あなたはビュッフェを 私は女中

 

私が現在住んでいるアパートの玄関前の外廊下は、夏という時期に限らずいろんな虫が飛び交っています。

蛾とカメムシがほぼ常駐で、蝉が夏限定で蛍光灯下の壁に激突を繰り返しているのです。

(出勤するときにセミファイナル横を恐る恐る通るのはもはや風物詩)

なので帰宅するときは、まるでSWAT部隊のようにドアを機敏に開けて屋内に入らなければなりません。

 

そんな外廊下ですが、ある時設置されているメーターボックスの下に変な土が溜まっていることに気づきました。
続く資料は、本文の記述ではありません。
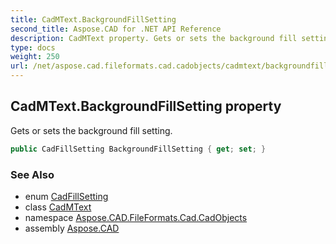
 ```yaml
---
title: CadMText.BackgroundFillSetting
second_title: Aspose.CAD for .NET API Reference
description: CadMText property. Gets or sets the background fill setting
type: docs
weight: 250
url: /net/aspose.cad.fileformats.cad.cadobjects/cadmtext/backgroundfillsetting/
---
```

## CadMText.BackgroundFillSetting property

Gets or sets the background fill setting.

```csharp
public CadFillSetting BackgroundFillSetting { get; set; }
```

### See Also

* enum [CadFillSetting](../../../aspose.cad.fileformats.cad.cadconsts/cadfillsetting/)
* class [CadMText](../)
* namespace [Aspose.CAD.FileFormats.Cad.CadObjects](../../cadmtext/)
* assembly [Aspose.CAD](../../../)


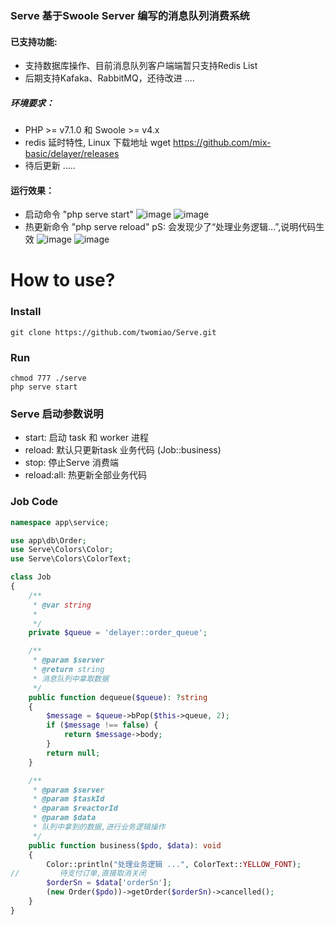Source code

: ### Serve 基于Swoole Server 编写的消息队列消费系统
#### 已支持功能:
- 支持数据库操作、目前消息队列客户端端暂只支持Redis List
- 后期支持Kafaka、RabbitMQ，还待改进 ....

##### 环境要求：
 - PHP >= v7.1.0 和 Swoole >= v4.x
 - redis 延时特性, Linux 下载地址 wget https://github.com/mix-basic/delayer/releases
 - 待后更新 .....
 
#### 运行效果：
- 启动命令 "php serve start"
![image](https://github.com/twomiao/Serve/raw/master/img/start.png "启动画面")
![image](https://github.com/twomiao/Serve/raw/master/img/test.png "热更新代码前")
- 热更新命令 "php serve reload" pS: 会发现少了“处理业务逻辑...”,说明代码生效
![image](https://github.com/twomiao/Serve/raw/master/img/reload.png "热更新命令执行后")
![image](https://github.com/twomiao/Serve/raw/master/img/reload02.png "热更新代码后")

# How to use?

### Install

```
git clone https://github.com/twomiao/Serve.git
```

### Run
```
chmod 777 ./serve
php serve start
```

### Serve 启动参数说明

- start: 启动 task 和 worker 进程
- reload: 默认只更新task 业务代码 (Job::business)
- stop: 停止Serve 消费端
- reload:all: 热更新全部业务代码

### Job Code

```php
namespace app\service;

use app\db\Order;
use Serve\Colors\Color;
use Serve\Colors\ColorText;

class Job
{
    /**
     * @var string
     *
     */
    private $queue = 'delayer::order_queue';

    /**
     * @param $server
     * @return string
     * 消息队列中拿取数据
     */
    public function dequeue($queue): ?string
    {
        $message = $queue->bPop($this->queue, 2);
        if ($message !== false) {
            return $message->body;
        }
        return null;
    }

    /**
     * @param $server
     * @param $taskId
     * @param $reactorId
     * @param $data
     * 队列中拿到的数据,进行业务逻辑操作
     */
    public function business($pdo, $data): void
    {
        Color::println("处理业务逻辑 ...", ColorText::YELLOW_FONT);
//         待支付订单,直接取消关闭
        $orderSn = $data['orderSn'];
        (new Order($pdo))->getOrder($orderSn)->cancelled();
    }
}
```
ここは二階なので、誰かが土いじりをしない限り土がくることはありません。

私は特に気にも留めず(そして掃除もせず)そのままにしました。

 

つい最近、なんとなく蛍光灯の周りにべったり張り付いている蛾を見上げていたら、この子を発見しました。

 

 

白ピンクのイモリちゃん。

蛍光灯の光をつるんと照り返す色白のかわいい子です。

 

かわいいねぇと見ていると(そしていつこっちに襲い掛かってくるか怖がっていると)このイモリちゃんは、光に夢中な蛾を優雅に捕まえて食べはじめました。

 

野生生物はこう、ビャッと素早く獲物を捕まえるイメージあるじゃないですか。

生きるか死ぬか、弱肉強食のシビアな世界なので。

でもイモリちゃんは「あら、おいしそう」と首をぬーっと伸ばしてぱくりと食べたのです。

 

イモリちゃんはその日以来、日替わりベストポジションで食事をしています。

今日は蛾、今日はカナブン、今日は昨日私が仕留めておいた半殺しのゴキブリ・・・

 

連日この廊下に現れるということは、イモリちゃんはここに住んでいるのでは?と思いました。

そして思い出したのです。

メーターボックスの下にあった土を。

 

たぶんあの土はイモリちゃんのウンチでしょう。

そしてメーターボックス裏がイモリちゃんハウスなのです。

暖かい家と食べ物完備された完璧なポジションじゃないですか。

(衣は着てないので除外)食住を備えているなんて、ここは2階建ての築年数私と同い年のアパートですが、

イモリちゃんにとってはタワマンと同等といっていいでしょう。

 

イモリちゃんは本当に良い物件を見つけたと思います。

うんちも掃除してくれる女中(私)がいるし・・・。

 

もしかしてイモリちゃん、私よりも良い生活しているんじゃないかな?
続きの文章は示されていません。